**What needs to be done**. Please set down, unchanged, the line containing "Matryoshka Dimensions &" and all the lines that follow it until the data below ends.

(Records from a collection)

────

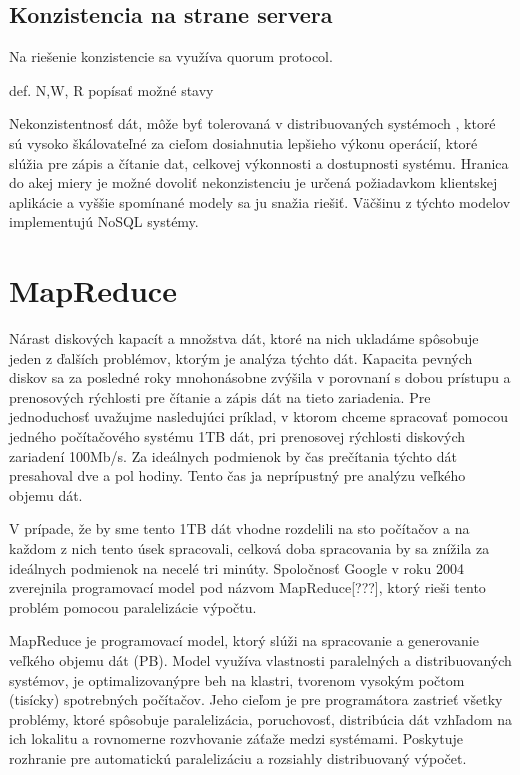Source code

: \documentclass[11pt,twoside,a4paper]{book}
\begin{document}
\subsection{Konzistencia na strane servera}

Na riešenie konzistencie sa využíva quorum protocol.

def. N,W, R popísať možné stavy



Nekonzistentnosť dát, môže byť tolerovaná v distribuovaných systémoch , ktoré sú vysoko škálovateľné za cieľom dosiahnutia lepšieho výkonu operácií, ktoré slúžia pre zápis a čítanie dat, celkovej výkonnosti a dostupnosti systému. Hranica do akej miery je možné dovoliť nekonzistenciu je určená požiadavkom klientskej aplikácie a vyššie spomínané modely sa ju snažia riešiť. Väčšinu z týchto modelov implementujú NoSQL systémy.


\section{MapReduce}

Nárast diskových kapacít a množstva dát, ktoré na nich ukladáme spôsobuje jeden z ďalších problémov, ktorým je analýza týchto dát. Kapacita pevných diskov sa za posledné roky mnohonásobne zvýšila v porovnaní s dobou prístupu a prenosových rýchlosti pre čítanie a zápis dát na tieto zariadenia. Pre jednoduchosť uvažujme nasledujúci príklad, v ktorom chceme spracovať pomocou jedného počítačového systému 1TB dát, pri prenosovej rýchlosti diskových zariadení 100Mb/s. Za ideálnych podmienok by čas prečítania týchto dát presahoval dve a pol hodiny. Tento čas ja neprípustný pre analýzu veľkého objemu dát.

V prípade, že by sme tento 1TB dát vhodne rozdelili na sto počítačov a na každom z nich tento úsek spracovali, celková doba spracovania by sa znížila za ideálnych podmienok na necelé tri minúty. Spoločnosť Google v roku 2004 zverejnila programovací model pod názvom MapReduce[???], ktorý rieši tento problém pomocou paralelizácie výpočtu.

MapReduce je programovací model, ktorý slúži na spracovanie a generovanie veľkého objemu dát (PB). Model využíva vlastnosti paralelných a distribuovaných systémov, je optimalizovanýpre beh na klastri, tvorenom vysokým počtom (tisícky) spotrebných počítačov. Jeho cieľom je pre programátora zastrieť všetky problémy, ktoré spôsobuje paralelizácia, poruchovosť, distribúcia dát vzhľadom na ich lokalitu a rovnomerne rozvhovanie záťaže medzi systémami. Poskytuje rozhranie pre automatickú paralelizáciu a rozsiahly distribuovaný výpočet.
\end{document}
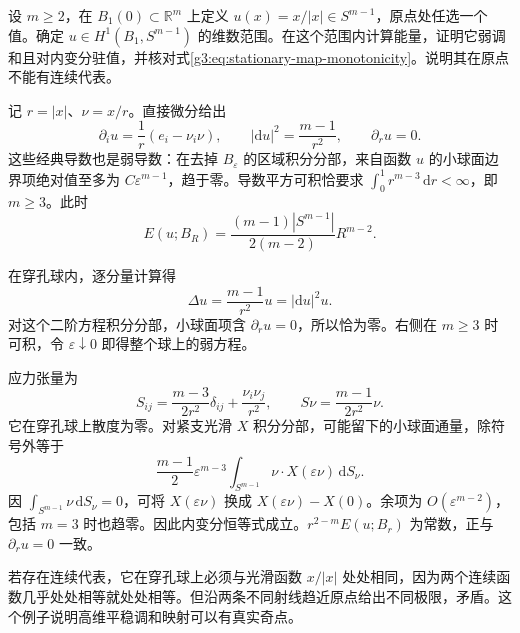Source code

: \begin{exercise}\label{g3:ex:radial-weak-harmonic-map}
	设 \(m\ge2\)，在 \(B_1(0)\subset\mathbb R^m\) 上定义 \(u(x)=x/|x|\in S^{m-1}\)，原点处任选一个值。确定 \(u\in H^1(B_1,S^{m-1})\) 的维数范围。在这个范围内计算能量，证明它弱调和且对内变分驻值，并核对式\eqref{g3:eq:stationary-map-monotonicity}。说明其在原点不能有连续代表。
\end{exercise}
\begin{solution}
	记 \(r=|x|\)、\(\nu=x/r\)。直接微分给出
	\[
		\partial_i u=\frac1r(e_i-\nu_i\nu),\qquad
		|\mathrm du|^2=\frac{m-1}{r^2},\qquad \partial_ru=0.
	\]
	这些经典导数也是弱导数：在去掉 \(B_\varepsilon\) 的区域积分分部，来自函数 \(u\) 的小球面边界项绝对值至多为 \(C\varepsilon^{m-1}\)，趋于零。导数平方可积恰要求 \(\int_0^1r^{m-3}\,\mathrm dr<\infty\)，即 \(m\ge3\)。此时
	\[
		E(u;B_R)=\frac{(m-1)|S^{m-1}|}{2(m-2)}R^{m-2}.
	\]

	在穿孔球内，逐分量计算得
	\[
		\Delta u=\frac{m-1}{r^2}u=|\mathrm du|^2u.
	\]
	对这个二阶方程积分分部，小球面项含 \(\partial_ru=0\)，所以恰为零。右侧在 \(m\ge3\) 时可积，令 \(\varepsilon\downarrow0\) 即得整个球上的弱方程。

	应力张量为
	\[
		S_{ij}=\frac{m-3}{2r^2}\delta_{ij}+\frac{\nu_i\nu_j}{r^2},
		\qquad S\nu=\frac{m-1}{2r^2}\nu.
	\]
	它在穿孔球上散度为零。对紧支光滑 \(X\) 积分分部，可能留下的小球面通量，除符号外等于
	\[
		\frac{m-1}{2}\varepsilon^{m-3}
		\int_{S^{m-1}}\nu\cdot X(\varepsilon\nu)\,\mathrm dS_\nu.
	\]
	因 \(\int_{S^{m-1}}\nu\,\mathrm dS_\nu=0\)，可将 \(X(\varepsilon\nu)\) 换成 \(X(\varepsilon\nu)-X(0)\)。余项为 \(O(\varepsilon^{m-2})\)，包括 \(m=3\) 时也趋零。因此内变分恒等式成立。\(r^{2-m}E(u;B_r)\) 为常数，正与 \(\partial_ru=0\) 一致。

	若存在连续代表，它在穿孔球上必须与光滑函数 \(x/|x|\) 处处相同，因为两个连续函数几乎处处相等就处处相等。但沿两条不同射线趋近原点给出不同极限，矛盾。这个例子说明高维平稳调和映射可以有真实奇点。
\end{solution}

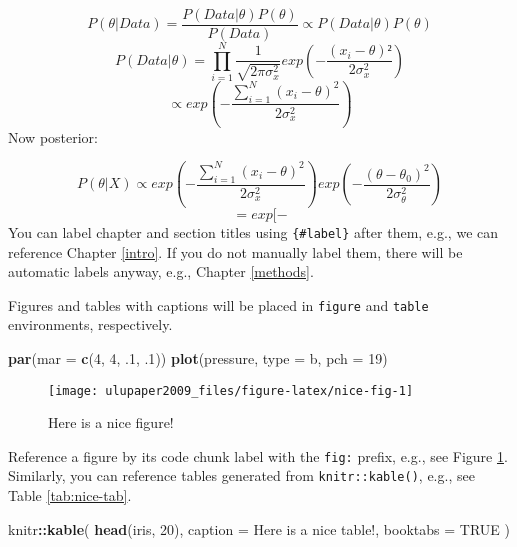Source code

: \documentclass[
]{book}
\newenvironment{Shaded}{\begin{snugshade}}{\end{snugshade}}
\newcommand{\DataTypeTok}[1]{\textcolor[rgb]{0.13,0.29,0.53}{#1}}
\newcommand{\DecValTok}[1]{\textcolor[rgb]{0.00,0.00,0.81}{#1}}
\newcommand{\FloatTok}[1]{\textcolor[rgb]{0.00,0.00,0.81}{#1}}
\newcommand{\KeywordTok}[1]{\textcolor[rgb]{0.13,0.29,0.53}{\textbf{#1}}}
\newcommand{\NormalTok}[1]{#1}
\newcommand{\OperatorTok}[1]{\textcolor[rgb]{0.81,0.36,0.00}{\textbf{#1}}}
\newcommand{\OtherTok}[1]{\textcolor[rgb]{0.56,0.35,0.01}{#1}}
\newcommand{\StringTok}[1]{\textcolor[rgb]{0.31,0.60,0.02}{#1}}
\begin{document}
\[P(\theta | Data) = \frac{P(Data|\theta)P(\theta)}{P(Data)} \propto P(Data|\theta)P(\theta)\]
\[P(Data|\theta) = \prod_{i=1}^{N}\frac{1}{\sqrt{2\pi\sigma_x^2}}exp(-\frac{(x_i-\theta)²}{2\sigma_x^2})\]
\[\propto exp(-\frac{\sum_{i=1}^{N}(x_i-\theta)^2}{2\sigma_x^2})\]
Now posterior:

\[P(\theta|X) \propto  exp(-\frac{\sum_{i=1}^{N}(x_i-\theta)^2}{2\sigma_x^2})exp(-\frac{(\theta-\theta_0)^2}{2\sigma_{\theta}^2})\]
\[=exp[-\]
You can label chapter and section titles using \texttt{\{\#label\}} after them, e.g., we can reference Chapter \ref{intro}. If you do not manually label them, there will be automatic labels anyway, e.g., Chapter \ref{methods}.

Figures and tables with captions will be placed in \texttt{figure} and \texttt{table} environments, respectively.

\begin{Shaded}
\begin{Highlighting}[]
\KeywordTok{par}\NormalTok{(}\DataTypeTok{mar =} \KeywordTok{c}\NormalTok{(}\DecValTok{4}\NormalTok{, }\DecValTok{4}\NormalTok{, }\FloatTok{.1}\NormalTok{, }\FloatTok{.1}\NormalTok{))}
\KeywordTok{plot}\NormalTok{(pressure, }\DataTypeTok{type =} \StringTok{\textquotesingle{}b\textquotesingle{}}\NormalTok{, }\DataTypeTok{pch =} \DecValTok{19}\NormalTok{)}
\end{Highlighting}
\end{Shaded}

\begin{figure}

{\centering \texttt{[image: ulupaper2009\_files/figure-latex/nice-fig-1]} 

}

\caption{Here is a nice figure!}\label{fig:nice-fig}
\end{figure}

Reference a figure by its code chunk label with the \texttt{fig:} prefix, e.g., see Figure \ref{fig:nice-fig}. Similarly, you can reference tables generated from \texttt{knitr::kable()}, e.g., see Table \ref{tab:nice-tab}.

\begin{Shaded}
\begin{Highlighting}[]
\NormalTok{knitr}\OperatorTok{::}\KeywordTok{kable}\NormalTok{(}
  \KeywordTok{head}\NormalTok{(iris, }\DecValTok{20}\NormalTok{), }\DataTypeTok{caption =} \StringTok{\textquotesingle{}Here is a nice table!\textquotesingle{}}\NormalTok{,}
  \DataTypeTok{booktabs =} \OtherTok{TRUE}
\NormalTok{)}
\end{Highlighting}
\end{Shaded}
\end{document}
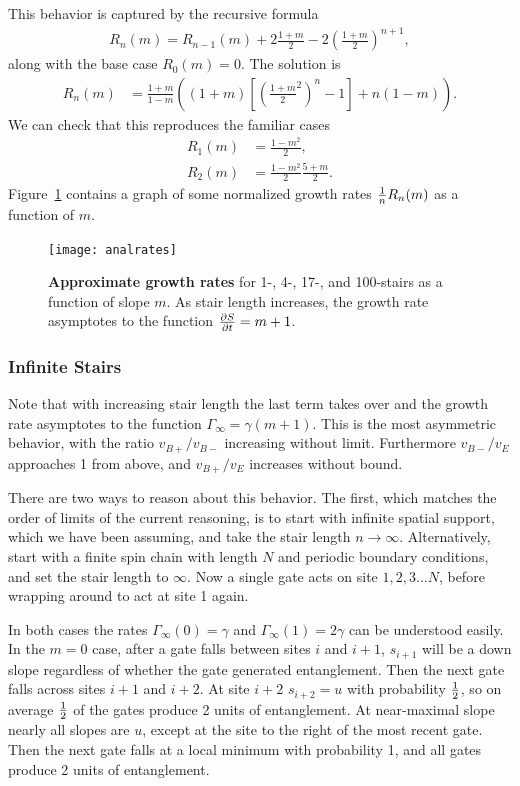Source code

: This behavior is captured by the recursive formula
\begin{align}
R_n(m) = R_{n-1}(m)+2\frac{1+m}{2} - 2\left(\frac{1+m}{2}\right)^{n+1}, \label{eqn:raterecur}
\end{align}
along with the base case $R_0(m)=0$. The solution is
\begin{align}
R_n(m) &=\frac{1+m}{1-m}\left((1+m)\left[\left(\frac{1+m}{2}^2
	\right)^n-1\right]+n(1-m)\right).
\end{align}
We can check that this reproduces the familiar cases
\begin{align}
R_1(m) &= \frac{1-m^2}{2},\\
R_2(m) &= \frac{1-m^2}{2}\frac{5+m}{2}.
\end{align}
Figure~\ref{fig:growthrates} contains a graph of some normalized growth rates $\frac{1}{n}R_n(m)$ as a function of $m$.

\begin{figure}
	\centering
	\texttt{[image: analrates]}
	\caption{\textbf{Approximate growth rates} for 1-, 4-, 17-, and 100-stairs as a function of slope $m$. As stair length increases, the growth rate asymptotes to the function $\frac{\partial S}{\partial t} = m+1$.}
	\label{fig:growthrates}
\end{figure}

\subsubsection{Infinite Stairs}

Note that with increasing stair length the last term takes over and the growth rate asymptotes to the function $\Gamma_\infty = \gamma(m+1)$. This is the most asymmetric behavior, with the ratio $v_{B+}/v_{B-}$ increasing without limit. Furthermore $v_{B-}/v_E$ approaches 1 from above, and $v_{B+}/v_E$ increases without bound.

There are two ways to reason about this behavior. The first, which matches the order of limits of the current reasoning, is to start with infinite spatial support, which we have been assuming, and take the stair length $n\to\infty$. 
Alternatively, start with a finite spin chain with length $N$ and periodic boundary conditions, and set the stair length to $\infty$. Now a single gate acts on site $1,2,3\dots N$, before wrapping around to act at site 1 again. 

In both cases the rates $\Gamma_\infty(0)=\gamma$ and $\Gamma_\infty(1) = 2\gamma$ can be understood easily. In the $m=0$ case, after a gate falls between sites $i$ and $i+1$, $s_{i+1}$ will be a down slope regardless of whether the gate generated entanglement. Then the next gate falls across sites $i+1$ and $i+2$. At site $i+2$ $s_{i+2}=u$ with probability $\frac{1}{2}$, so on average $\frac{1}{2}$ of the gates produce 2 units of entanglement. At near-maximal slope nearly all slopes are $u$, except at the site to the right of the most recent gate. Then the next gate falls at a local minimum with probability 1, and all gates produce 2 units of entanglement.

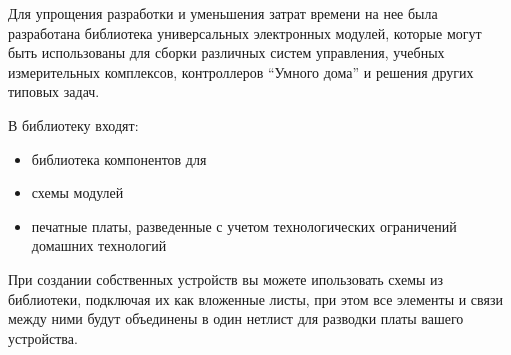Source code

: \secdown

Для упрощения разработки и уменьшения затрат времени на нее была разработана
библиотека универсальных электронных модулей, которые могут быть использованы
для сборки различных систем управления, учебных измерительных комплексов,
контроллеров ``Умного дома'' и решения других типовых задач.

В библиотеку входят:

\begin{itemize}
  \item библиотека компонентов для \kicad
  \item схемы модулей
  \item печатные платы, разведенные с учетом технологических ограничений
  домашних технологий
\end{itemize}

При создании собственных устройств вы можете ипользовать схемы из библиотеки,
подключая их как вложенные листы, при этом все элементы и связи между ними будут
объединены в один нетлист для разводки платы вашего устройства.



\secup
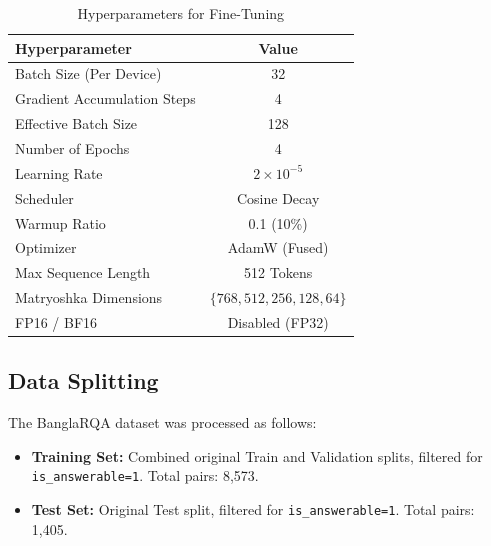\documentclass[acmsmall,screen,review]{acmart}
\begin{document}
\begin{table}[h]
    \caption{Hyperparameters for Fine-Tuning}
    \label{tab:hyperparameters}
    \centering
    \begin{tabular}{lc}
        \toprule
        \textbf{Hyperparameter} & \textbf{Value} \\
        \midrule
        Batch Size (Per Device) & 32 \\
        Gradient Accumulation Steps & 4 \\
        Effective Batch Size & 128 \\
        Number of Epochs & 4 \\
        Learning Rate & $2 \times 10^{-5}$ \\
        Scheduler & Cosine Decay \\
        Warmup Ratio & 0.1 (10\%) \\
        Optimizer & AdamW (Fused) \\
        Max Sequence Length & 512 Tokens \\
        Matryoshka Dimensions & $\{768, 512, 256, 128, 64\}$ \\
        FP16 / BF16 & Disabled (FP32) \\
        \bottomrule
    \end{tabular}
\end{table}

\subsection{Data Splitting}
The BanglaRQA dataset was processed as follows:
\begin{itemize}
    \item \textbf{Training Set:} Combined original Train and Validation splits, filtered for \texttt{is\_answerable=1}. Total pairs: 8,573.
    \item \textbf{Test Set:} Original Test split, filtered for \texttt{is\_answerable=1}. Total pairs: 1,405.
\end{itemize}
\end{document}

────

**Result for this exercise**.
        Matryoshka Dimensions & $\{768, 512, 256, 128, 64\}$ \\
        FP16 / BF16 & Disabled (FP32) \\
        \bottomrule
    \end{tabular}
\end{table}

\subsection{Data Splitting}
The BanglaRQA dataset was processed as follows:
\begin{itemize}
    \item \textbf{Training Set:} Combined original Train and Validation splits, filtered for \texttt{is\_answerable=1}. Total pairs: 8,573.
    \item \textbf{Test Set:} Original Test split, filtered for \texttt{is\_answerable=1}. Total pairs: 1,405.
\end{itemize}
\end{document}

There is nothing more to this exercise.